Shanda Games, an online game developer, is delisting from Nasdaq after it accepted a $1.9 billion private buyout proposal in April 2015. While the company has not announced any plan to list in China, there is speculation that it could launch a backdoor listing via Shenzhen-listed Ningxia Zhongyin Cashmere, Shanda's parent company after the privatization. A couple of other gaming companies that have been taken private are also expected to do the same -- Perfect World, bought out by Chairman Chi Yufeng in a deal valuing the company at roughly $1 billion, and Giant Interactive Group, which last year was privatized in a deal worth about $3 billion.
Apart from gaming companies, other tech businesses are getting privatization offers from China which could lead to an A-share listing in the future. Nasdaq-listed Sungy Mobile, which provides mobile Internet products, in April received a preliminary privatization proposal from its CEO and chief operating officer. Chinese online dating platform Jiayuan.com International, also listed on the Nasdaq, in March received a similar proposal and has formed a special committee to evaluate the deal. Xueda Education Group, a provider of tutoring services, also received a privatization offer in May from Xiamen Insight Investment, a Chinese company listed in Shenzhen.
"Now everyone wants to know if it is the right time to list instead in China," said Guo Kejun, a partner at Chinese law firm Zhong Lun, who said he gets a lot of inquiries about relisting in China.
The Chinese authorities are also tightening the rules on VIEs, which could force U.S.-listed VIEs to change their domicile. In a draft legislation that the country's Ministry of Commerce unveiled in January, regulators are proposing to make a distinction between VIE companies controlled by Chinese entities and those controlled by foreign owners. Those considered foreign could be barred from operating in sensitive industries.
In fact, all eight Chinese technology IPOs in the January-March period took place on domestic exchanges, according to PricewaterhouseCoopers. Zhang Wei, a partner at the Beijing office of venture capital firm Matrix Partners, said in a May forum that 40 of 230 firms the team has invested in are undoing their VIE structures to prepare for China listings.

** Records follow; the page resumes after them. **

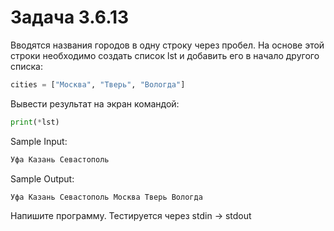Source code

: # Задача 3.6.13

Вводятся названия городов в одну строку через пробел. На основе этой строки необходимо создать список lst и добавить его в начало другого списка:

```python
cities = ["Москва", "Тверь", "Вологда"]
```

Вывести результат на экран командой:

```python
print(*lst)
```

Sample Input:

```python
Уфа Казань Севастополь
```

Sample Output:

```python
Уфа Казань Севастополь Москва Тверь Вологда
```

Напишите программу. Тестируется через stdin → stdout
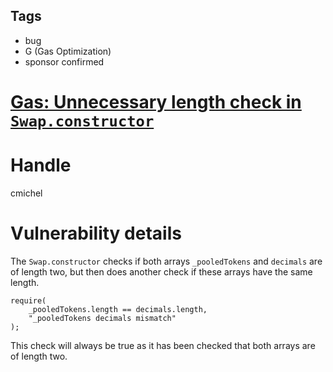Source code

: ## Tags

- bug
- G (Gas Optimization)
- sponsor confirmed

# [Gas: Unnecessary length check in `Swap.constructor`](https://github.com/code-423n4/2021-11-bootfinance-findings/issues/217) 

# Handle

cmichel


# Vulnerability details

The `Swap.constructor` checks if both arrays `_pooledTokens` and `decimals` are of length two, but then does another check if these arrays have the same length.

```solidity
require(
    _pooledTokens.length == decimals.length,
    "_pooledTokens decimals mismatch"
);
```

This check will always be true as it has been checked that both arrays are of length two.

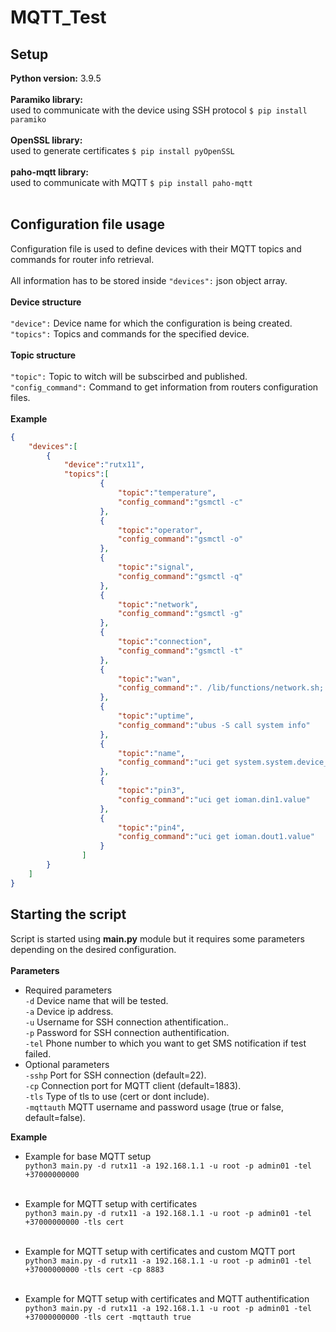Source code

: # MQTT_Test
## Setup
**Python version:** 3.9.5 <br>
<br>
**Paramiko library:**<br>
used to communicate with the device using SSH protocol ```$ pip install paramiko```<br>
<br>
**OpenSSL library:**<br>
used to generate certificates ```$ pip install pyOpenSSL```<br>
<br>
**paho-mqtt library:**<br>
used to communicate with MQTT ```$ pip install paho-mqtt```<br>
<br>
## Configuration file usage
Configuration file is used to define devices with their MQTT topics and commands for router info retrieval.<br>
<br>
All information has to be stored inside ```"devices":``` json object array.<br>
<br>
**Device structure**<br>
<br>
```"device":``` Device name for which the configuration is being created.<br>
```"topics":``` Topics and commands for the specified device.<br>
<br>
**Topic structure**<br>
<br>
```"topic":``` Topic to witch will be subscirbed and published.<br>
```"config_command":``` Command to get information from routers configuration files.<br>
<br>
**Example**
```json
{ 
    "devices":[
        {
            "device":"rutx11",
            "topics":[
                    {
                        "topic":"temperature",
                        "config_command":"gsmctl -c"
                    },
                    {
                        "topic":"operator",
                        "config_command":"gsmctl -o"
                    },
                    {
                        "topic":"signal",
                        "config_command":"gsmctl -q"
                    },
                    {
                        "topic":"network",
                        "config_command":"gsmctl -g"
                    },
                    {
                        "topic":"connection",
                        "config_command":"gsmctl -t"
                    },
                    {
                        "topic":"wan",
                        "config_command":". /lib/functions/network.sh; network_find_wan NET_IF; network_get_ipaddr NET_ADDR ${NET_IF} ; echo ${NET_ADDR}"
                    },
                    {
                        "topic":"uptime",
                        "config_command":"ubus -S call system info"
                    },
                    {
                        "topic":"name",
                        "config_command":"uci get system.system.device_code"
                    },
                    {
                        "topic":"pin3",
                        "config_command":"uci get ioman.din1.value"
                    },
                    {
                        "topic":"pin4",
                        "config_command":"uci get ioman.dout1.value"
                    }  
                ]
        }
    ]
}
```


## Starting the script
Script is started using **main.py** module but it requires some parameters depending on the desired configuration.<br>
<br>
**Parameters**<br>
+ Required parameters<br>
```-d``` Device name that will be tested.<br>
```-a``` Device ip address.<br>
```-u``` Username for SSH connection athentification..<br>
```-p``` Password for SSH connection authentification.<br>
```-tel``` Phone number to which you want to get SMS notification if test failed.<br>
+ Optional parameters<br>
```-sshp``` Port for SSH connection (default=22).<br>
```-cp``` Connection port for MQTT client (default=1883).<br>
```-tls``` Type of tls to use (cert or dont include).<br>
```-mqttauth``` MQTT username and password usage (true or false, default=false).<br>

**Example**<br>

* Example for base MQTT setup<br>
```python3 main.py -d rutx11 -a 192.168.1.1 -u root -p admin01 -tel +37000000000```<br><br>

* Example for MQTT setup with certificates<br>
```python3 main.py -d rutx11 -a 192.168.1.1 -u root -p admin01 -tel +37000000000 -tls cert```<br><br>

* Example for MQTT setup with certificates and custom MQTT port<br>
```python3 main.py -d rutx11 -a 192.168.1.1 -u root -p admin01 -tel +37000000000 -tls cert -cp 8883```<br><br>

* Example for MQTT setup with certificates and MQTT authentification<br>
```python3 main.py -d rutx11 -a 192.168.1.1 -u root -p admin01 -tel +37000000000 -tls cert -mqttauth true```<br><br>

Those companies which have listed in China recently have enjoyed strong demand from investors. Beijing Baofeng Technologies, an online entertainment company which listed in Shenzhen in March, saw its shares rise by the daily maximum limit of 10% every day until earlier May. The stock fell after Leshi Information & Technology alleged on May 15 that Baofeng infringed on its copyrights, but the company's shares are still trading at more than 250 yuan, or 240% of its listing price, giving the company a market capitalization of 30.5 billion yuan ($4.92 billion).
Focus Media could be valued at about 45 billion yuan when it debuts in China, almost three times of its U.S. market capitalization in 2013, a May 20 regulatory filing showed.
Yet there are concerns that the Chinese stock markets are getting too frothy, and such high valuations could not be sustained when companies are done unraveling their VIE structures. The process could be quite time consuming as founders and their foreign investors hash out a price for the deal. There are heavy value-added taxes which can amount to several hundred million dollars, enough to deter some from returning.
Dapiran warned of the likelihood of more fraud as regulators lower the threshold for listing. Paul Gillis, a professor of practice and co-director of the international MBA program at the Guanghua School of Management at Peking University, said he wouldn't be surprised to see "a sizable correction sometime soon" in the A-share market.
In the long run, however, the Chinese markets could evolve into the most attractive option for Chinese companies, said Gillis.
"The Chinese stock market is maturing rapidly and that expansion is going to continue," he said. "I think 15 years from now, all Chinese companies would list primarily in China, and that includes Alibaba and Baidu."